This article summarises the current position as regards the promotion of foreign funds into the UAE on a cross-border basis.

Since our September 2016 update on the new UAE fund regulations (Chairman Resolution No. (9) R.M. of 2016 Concerning the Regulation on Mutual Funds) (“2016 Fund Regulations”), the UAE Securities and Commodities Authority (“SCA”) has released further promotion regulations which cover the promotion of foreign funds in the UAE (Chairman Resolution Decision No. (3/R.M) of 2017 Concerning Regulation of Promotion and Introduction) (“2017 Promotion Regulations”).

The 2017 Promotion Regulations have been in place for six months now and, despite some initial uncertainties, by and large the status quo has remained unchanged with regards to the offering foreign funds into the UAE with limited UAE regulatory impact. However, we note there is now an increasing focus by UAE regulators on cross-border activities and we anticipate there will be some developments in this area in the near future.

Can foreign funds be privately placed without any form of registration? Are there any specific exemptions?

Traditionally, where a foreign fund was promoted in the UAE on a cross-border basis in line with a fairly standard set of ‘dos and dont’s’ (such as targeting only institutional and sophisticated investors) and as long as such activities did not constitute ‘conducting business’ in the UAE, neither promoter nor the fund were likely to be caught by any UAE laws or regulations.

Similarly, there has been no requirement to be registered or licensed or use a locally licensed intermediary to market into the UAE where such marketing activities have been conducted pursuant to specific private placement exceptions contained in the relevant regulations.

A 2013 amendment to the old 2012 Fund Regulations introduced specific private placement exceptions.
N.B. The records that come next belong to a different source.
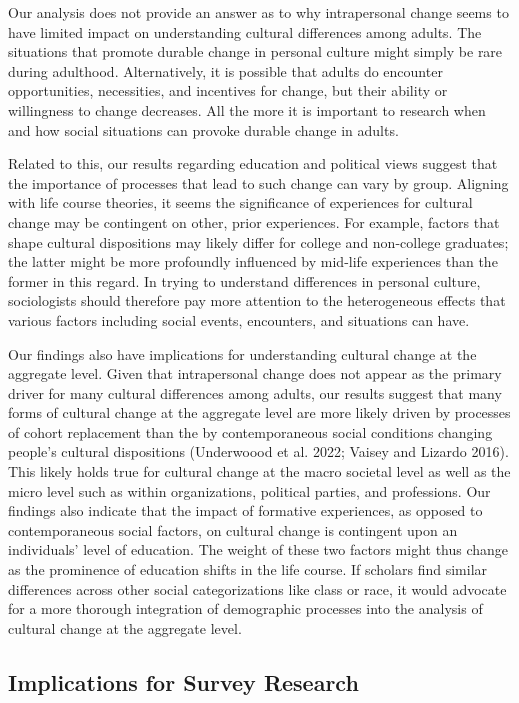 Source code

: \documentclass[
  12pt,
]{article}
\begin{document}
Our analysis does not provide an answer as to why intrapersonal change
seems to have limited impact on understanding cultural differences among
adults. The situations that promote durable change in personal culture
might simply be rare during adulthood. Alternatively, it is possible
that adults do encounter opportunities, necessities, and incentives for
change, but their ability or willingness to change decreases. All the
more it is important to research when and how social situations can
provoke durable change in adults.

Related to this, our results regarding education and political views
suggest that the importance of processes that lead to such change can
vary by group. Aligning with life course theories, it seems the
significance of experiences for cultural change may be contingent on
other, prior experiences. For example, factors that shape cultural
dispositions may likely differ for college and non-college graduates;
the latter might be more profoundly influenced by mid-life experiences
than the former in this regard. In trying to understand differences in
personal culture, sociologists should therefore pay more attention to
the heterogeneous effects that various factors including social events,
encounters, and situations can have.

Our findings also have implications for understanding cultural change at
the aggregate level. Given that intrapersonal change does not appear as
the primary driver for many cultural differences among adults, our
results suggest that many forms of cultural change at the aggregate
level are more likely driven by processes of cohort replacement than the
by contemporaneous social conditions changing people's cultural
dispositions (Underwoood et al. 2022; Vaisey and Lizardo 2016). This
likely holds true for cultural change at the macro societal level as
well as the micro level such as within organizations, political parties,
and professions. Our findings also indicate that the impact of formative
experiences, as opposed to contemporaneous social factors, on cultural
change is contingent upon an individuals' level of education. The weight
of these two factors might thus change as the prominence of education
shifts in the life course. If scholars find similar differences across
other social categorizations like class or race, it would advocate for a
more thorough integration of demographic processes into the analysis of
cultural change at the aggregate level.

\hypertarget{implications-for-survey-research}{%
\subsection{Implications for Survey
Research}\label{implications-for-survey-research}}
\end{document}
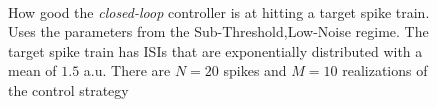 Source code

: \documentclass{article}
\begin{document}
\begin{figure}[htp]     
\begin{center}  
\\
  \caption[ ]{How good the {\sl closed-loop} controller is at hitting a target
  spike train. Uses the parameters from the Sub-Threshold,Low-Noise regime. The
  target spike train has ISIs that are exponentially distributed with a
  mean of $1.5$ a.u. There are $N=20$ spikes and $M=10$ realizations of the
  control strategy}
  \label{fig:targettrain_cl_lownoise}  
\end{center}
\end{figure}   
\end{document}
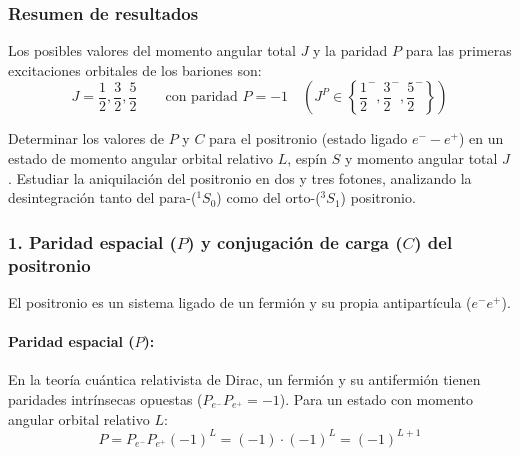 \begin{problema}
\subsubsection*{Resumen de resultados}

Los posibles valores del momento angular total $J$ y la paridad $P$ para las primeras excitaciones orbitales de los bariones son:
\begin{equation*}
J = \frac{1}{2}, \frac{3}{2}, \frac{5}{2} \qquad \text{con paridad } P = -1 \quad \left( J^P \in \left\{ \frac{1}{2}^-, \frac{3}{2}^-, \frac{5}{2}^- \right\} \right)
\end{equation*}
\end{problema}
\newpage
\begin{problema}
Determinar los valores de $P$ y $C$ para el positronio (estado ligado $e^- - e^+$) en un estado de momento angular orbital relativo $L$, espín $S$ y momento angular total $J$. Estudiar la aniquilación del positronio en dos y tres fotones, analizando la desintegración tanto del para-($^1S_0$) como del orto-($^3S_1$) positronio.

\tcblower

\subsubsection*{1. Paridad espacial ($P$) y conjugación de carga ($C$) del positronio}

El positronio es un sistema ligado de un fermión y su propia antipartícula ($e^- e^+$).

\paragraph{Paridad espacial ($P$):}
En la teoría cuántica relativista de Dirac, un fermión y su antifermión tienen paridades intrínsecas opuestas ($P_{e^-} P_{e^+} = -1$). Para un estado con momento angular orbital relativo $L$:
\begin{equation*}
P = P_{e^-} P_{e^+} (-1)^L = (-1) \cdot (-1)^L = (-1)^{L+1}
\end{equation*}


\end{problema}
These private placement exceptions were narrowed in scope under the replacement 2016 Fund Regulations restricting the exception to promotion of foreign funds to:

  • federal or local government authorities; or
  • in instances of reverse solicitation

The 2017 Promotion Regulations also contain exceptions to their application, being:

  • promotion of products to ‘Qualified Investors’ excluding natural persons (ie, investors capable of self-asset management such as government authorities and SCA licensed entities along with investors represented by an SCA licensed manager); or
  • in instances of reverse solicitation.

Due to the wide definition of ‘Qualified Investors’, the narrowing of the exemptions under the 2016 Fund Regulations was effectively reversed under the 2017 Promotion Regulations as regards promotion of foreign funds. At a practical level, how wide or narrow the private placement exceptions are may now play a more important role given the SCA’s increasing focus on cross-border activities.

It should be noted, however, that whether marketing pursuant to one of the exceptions or on a cross-border basis, activities while physically in the UAE should still be limited so as to avoid being deemed to be ‘conducting business’ in the UAE, which would itself require licensing.

Conclusion

The 2017 Promotion Regulations have been in force for six months now and appear to focus on activities conducted actually in the UAE, with the regulations not clearly dealing with cross-border activities. Given this, together with an increasing focus by the SCA on cross-border activities, the current position is unclear. We anticipate that further regulations or confirmation of the SCA’s position will be forthcoming in the near future and continue to monitor developments and engage with the SCA.

The content of this article is for general guidance only and not intended to be a substitute for specific legal advice on individual matters. As such, the information contained herein should not be relied upon or used as a substitute for consultation with professional advisors.